Btune plugin for Blosc2. Automatically choose the best codec/filter for your data.

Project description

Blosc2 Btune

Btune is a dynamic plugin for Blosc2 that assists in finding the optimal combination of compression parameters. It works by training a neural network on your most representative datasets.

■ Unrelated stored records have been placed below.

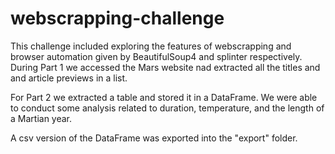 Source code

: # webscrapping-challenge

This challenge included exploring the features of webscrapping and browser automation given by BeautifulSoup4 and splinter respectively. During Part 1 we accessed the Mars website nad extracted all the titles and and article previews in a list. 

For Part 2 we extracted a table and stored it in a DataFrame. We were able to conduct some analysis related to duration, temperature, and the length of a Martian year. 

A csv version of the DataFrame was exported into the "export" folder.  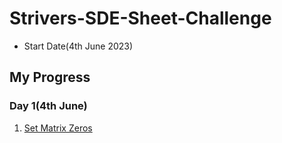 # Strivers-SDE-Sheet-Challenge
- Start Date(4th June 2023)

## My Progress
### Day 1(4th June)
1. [Set Matrix Zeros](https://www.codingninjas.com/codestudio/problems/set-matrix-zeros_8230862?challengeSlug=striver-sde-challenge&leftPanelTab=0)
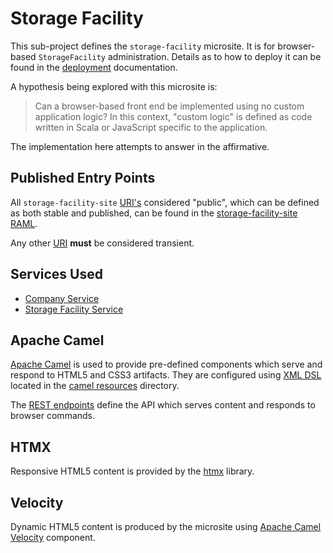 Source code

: Storage Facility
================

This sub-project defines the `storage-facility` microsite.  It is for browser-based `StorageFacility` administration.  Details as to how to deploy it can be found in the [deployment](../../deployment/README.md) documentation.

A hypothesis being explored with this microsite is:

> Can a browser-based front end be implemented using no custom application logic?  In this context, "custom logic" is defined as code written in Scala or JavaScript specific to the application.

The implementation here attempts to answer in the affirmative.


## Published Entry Points

All `storage-facility-site` [URI's](https://datatracker.ietf.org/doc/html/rfc3986/) considered "public", which can be defined as both stable and published, can be found in the [storage-facility-site RAML](../../api/src/main/raml/microsite/storage-facility.raml).

Any other [URI](https://datatracker.ietf.org/doc/html/rfc3986/) **must** be considered transient.


## Services Used

* [Company Service](../../services/company/README.md)
* [Storage Facility Service](../../services/storage-facility/README.md)


## Apache Camel

[Apache Camel](https://camel.apache.org/docs/index.html) is used to provide pre-defined components which serve and respond to HTML5 and CSS3 artifacts.  They are configured using [XML DSL](https://camel.apache.org/components/3.20.x/others/java-xml-io-dsl.html) located in the [camel resources](./src/main/resources/camel) directory.

The [REST endpoints](./src/main/resources/camel/rest/endpoints.xml) define the API which serves content and responds to browser commands.


## HTMX

Responsive HTML5 content is provided by the [htmx](https://htmx.org/) library.


## Velocity

Dynamic HTML5 content is produced by the microsite using [Apache Camel](https://camel.apache.org/docs/index.html) [Velocity](https://velocity.apache.org/engine/devel/user-guide.html) component.



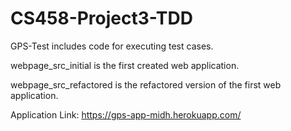 # CS458-Project3-TDD

GPS-Test includes code for executing test cases.

webpage_src_initial is the first created web application.

webpage_src_refactored is the refactored version of the first web application.

Application Link: https://gps-app-midh.herokuapp.com/
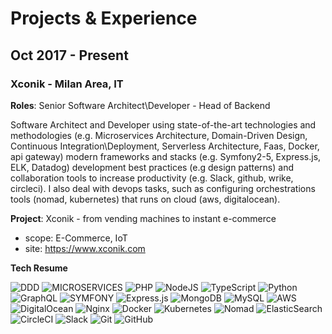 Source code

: # Projects & Experience

## Oct 2017 - Present

### Xconik - Milan Area, IT

**Roles**: Senior Software Architect\Developer - Head of Backend

Software Architect and Developer using state-of-the-art technologies and methodologies (e.g. Microservices Architecture, Domain-Driven Design, Continuous Integration\Deployment, Serverless Architecture, Faas, Docker, api gateway) modern frameworks and stacks (e.g. Symfony2-5, Express.js, ELK, Datadog) development best practices (e.g design patterns) and collaboration tools to increase productivity (e.g. Slack, github, wrike, circleci).
I also deal with devops tasks, such as configuring orchestrations tools (nomad, kubernetes) that runs on cloud (aws, digitalocean).

**Project**: Xconik - from vending machines to instant e-commerce

- scope: E-Commerce, IoT
- site: https://www.xconik.com

**Tech Resume** 

<img alt="DDD" src="https://img.shields.io/badge/Domain%20Driven%20Desing-red?&style=for-the-badge"/> 
<img alt="MICROSERVICES" src="https://img.shields.io/badge/MICROSERVICES%20ARCHITECTURE-blue?&style=for-the-badge"/> 
<img alt="PHP" src="https://img.shields.io/badge/php-%23777BB4.svg?&style=for-the-badge&logo=php&logoColor=white"/> 
<img alt="NodeJS" src="https://img.shields.io/badge/node.js%20-%2343853D.svg?&style=for-the-badge&logo=node.js&logoColor=white"/> 
<img alt="TypeScript" src="https://img.shields.io/badge/typescript%20-%23007ACC.svg?&style=for-the-badge&logo=typescript&logoColor=white"/> 
<img alt="Python" src="https://img.shields.io/badge/python%20-%2314354C.svg?&style=for-the-badge&logo=python&logoColor=white"/> 
<img alt="GraphQL" src="https://img.shields.io/badge/-GraphQL-E10098?style=for-the-badge&logo=graphql"/> 
<img alt="SYMFONY" src="https://img.shields.io/badge/SYMFONY-2/3/4/5-lightgrey?&style=for-the-badge"/> 
<img alt="Express.js" src="https://img.shields.io/badge/express.js%20-%23404d59.svg?&style=for-the-badge"/> 
<img alt="MongoDB" src ="https://img.shields.io/badge/MongoDB-%234ea94b.svg?&style=for-the-badge&logo=mongodb&logoColor=white"/> 
<img alt="MySQL" src="https://img.shields.io/badge/mysql-%2300f.svg?&style=for-the-badge&logo=mysql&logoColor=white"/> 
<img alt="AWS" src="https://img.shields.io/badge/AWS%20-%23FF9900.svg?&style=for-the-badge&logo=amazon-aws&logoColor=white"/> 
<img alt="DigitalOcean" src="https://img.shields.io/badge/DigitalOcean-%230167ff.svg?&style=for-the-badge&logo=digitalOcean&logoColor=white"/> 
<img alt="Nginx" src="https://img.shields.io/badge/nginx%20-%23009639.svg?&style=for-the-badge&logo=nginx&logoColor=white"/> 
<img alt="Docker" src="https://img.shields.io/badge/docker%20-%230db7ed.svg?&style=for-the-badge&logo=docker&logoColor=white"/> 
<img alt="Kubernetes" src="https://img.shields.io/badge/kubernetes%20-%23326ce5.svg?&style=for-the-badge&logo=kubernetes&logoColor=white"/> 
<img alt="Nomad" src="https://img.shields.io/badge/nomad-green?&style=for-the-badge"/> 
<img alt="ElasticSearch" src="https://img.shields.io/badge/-ElasticSearch-005571?style=for-the-badge&logo=elasticsearch"/> 
<img alt="CircleCI" src="https://img.shields.io/badge/CIRCLECI%20-%23161616.svg?&style=for-the-badge&logo=circleci&logoColor=white"/> 
<img alt="Slack" src="https://img.shields.io/badge/Slack-4A154B?style=for-the-badge&logo=slack&logoColor=white" /> 
<img alt="Git" src="https://img.shields.io/badge/git%20-%23F05033.svg?&style=for-the-badge&logo=git&logoColor=white"/> 
<img alt="GitHub" src="https://img.shields.io/badge/github%20-%23121011.svg?&style=for-the-badge&logo=github&logoColor=white"/>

By default, this software uses a genetic algorithm to test different combinations of compression parameters that meet your requirements for both compression ratio and speed for every chunk in the dataset. It assigns a score to each combination and, after a number of iterations, the software stops and uses the best score (minimal value) found for the rest of the dataset. For more info and a graphical visualization, visit https://btune.blosc.org.

The process of finding optimal compression parameters in Blosc2 can be slow because of the large number of combinations of compression parameters (codec, compression level, filter, split mode, number of threads, etc.). This can require a significant amount of trial and error to find the best combinations. However, you can significantly accelerate this process by training a neural network on your own datasets.

To begin the training process, provide your datasets to the Blosc Development Team. We will then perform the training and provide neural network models tailored to your needs, along with general tuning advice for Blosc2. In exchange, we request financial contributions to the project.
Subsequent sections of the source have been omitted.